One look at a photo of the race I have just entered tells me that we will not be in Kansas, Toto. There are mountain trails to go up and then get down somehow. The weather varies from year to year and can range from sleet and freezing rain to short-sleeve warmth. The terrain will feature sand, gravel, grass, snow, slush, ice, glacier-fed rivers and streams, and at least one climb down a hill requiring a rope.

It sounds irresistible. No?

Onward and upward. Mostly upward
Just to keep everyone moving along, there are time cutoffs. On paper they seem generous, but apparently a fair number of people do not make them. The prospect of sitting in the cold rain waiting for the sag wagon, stiff and sore and disqualified, will help keep me from dawdling I hope. But there’s only so fast you can climb – up or down.

I have planned and dreamed enough about the scores of events I’ve entered over the years to know that reality often quickly diverges from vision once the gun goes off. Mike Tyson said (somewhat ungrammatically) that everybody has a plan until you get punched in the face. The success of a lot of endurance pursuits hinges on how you recover after getting punched in the face. I expect this will be part of my training regimen over the next six months.

Monday: OFF. Tuesday: 6 km easy. Wednesday: Face Punch.

To date there are only a handful of people over 60 registered for the race. I should take this as a sign that this is no run for old men. Naturally, I will ignore that particular sign. 

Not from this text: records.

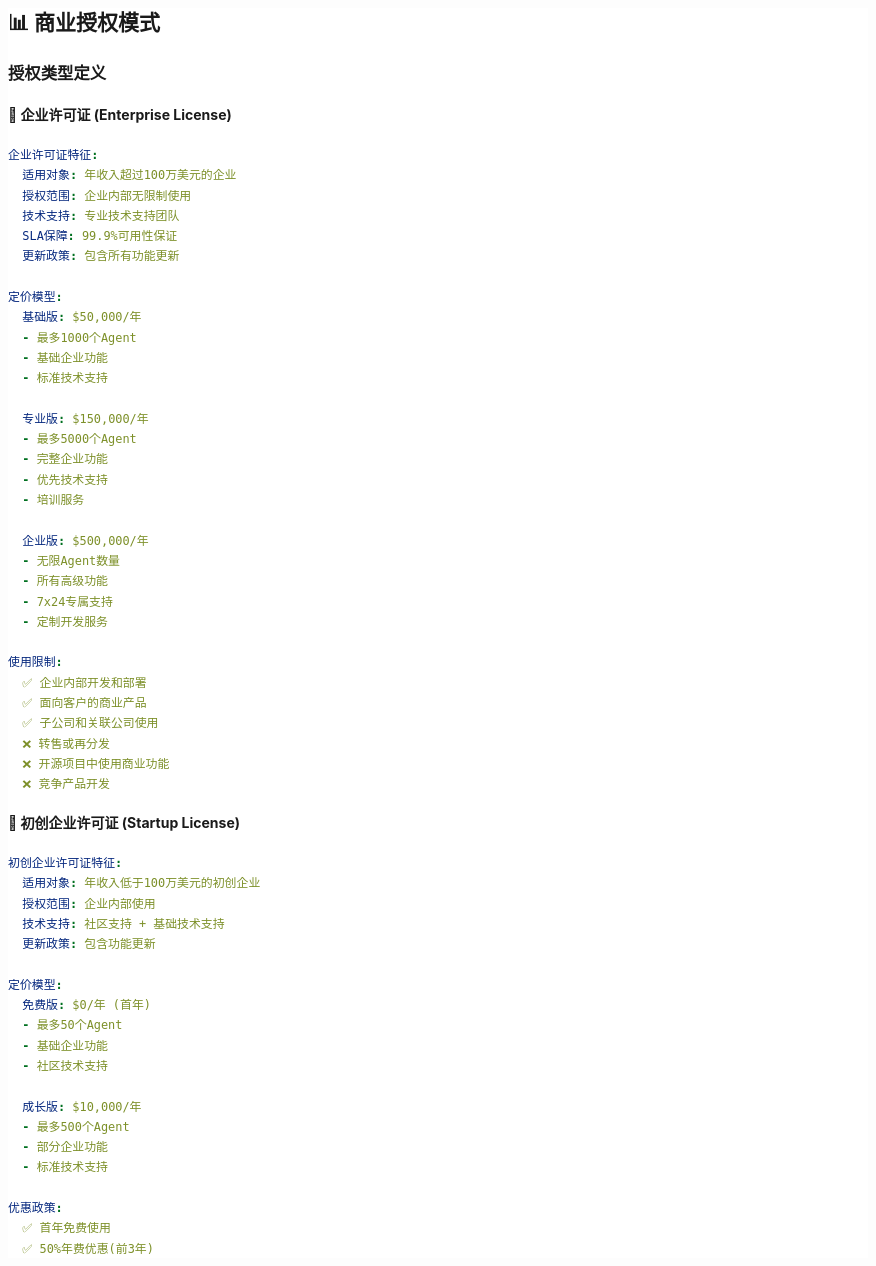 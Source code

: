 
## 📊 商业授权模式

### 授权类型定义

#### 🏢 企业许可证 (Enterprise License)
```yaml
企业许可证特征:
  适用对象: 年收入超过100万美元的企业
  授权范围: 企业内部无限制使用
  技术支持: 专业技术支持团队
  SLA保障: 99.9%可用性保证
  更新政策: 包含所有功能更新
  
定价模型:
  基础版: $50,000/年
  - 最多1000个Agent
  - 基础企业功能
  - 标准技术支持
  
  专业版: $150,000/年
  - 最多5000个Agent
  - 完整企业功能
  - 优先技术支持
  - 培训服务
  
  企业版: $500,000/年
  - 无限Agent数量
  - 所有高级功能
  - 7x24专属支持
  - 定制开发服务

使用限制:
  ✅ 企业内部开发和部署
  ✅ 面向客户的商业产品
  ✅ 子公司和关联公司使用
  ❌ 转售或再分发
  ❌ 开源项目中使用商业功能
  ❌ 竞争产品开发
```

#### 🚀 初创企业许可证 (Startup License)
```yaml
初创企业许可证特征:
  适用对象: 年收入低于100万美元的初创企业
  授权范围: 企业内部使用
  技术支持: 社区支持 + 基础技术支持
  更新政策: 包含功能更新
  
定价模型:
  免费版: $0/年 (首年)
  - 最多50个Agent
  - 基础企业功能
  - 社区技术支持
  
  成长版: $10,000/年
  - 最多500个Agent
  - 部分企业功能
  - 标准技术支持

优惠政策:
  ✅ 首年免费使用
  ✅ 50%年费优惠(前3年)
```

Once again my reach is exceeding my grasp. As it was with my first 10k, my first marathon, and my first Ironman, I couldn’t do this race tomorrow – or even next month. Nor do I expect to. For me training for an event has always been equal or greater in value to the event itself. I am trusting myself when I pledge that I can raise my body and mind to a place where doing it is at least possible.

After all, as a runner in the Badwater Ultramarathon once said, “We are all here to see what is possible." I have often thought she could have been referring to the race, or to something larger.

And I do reserve the right to climb into bed at the end of it all.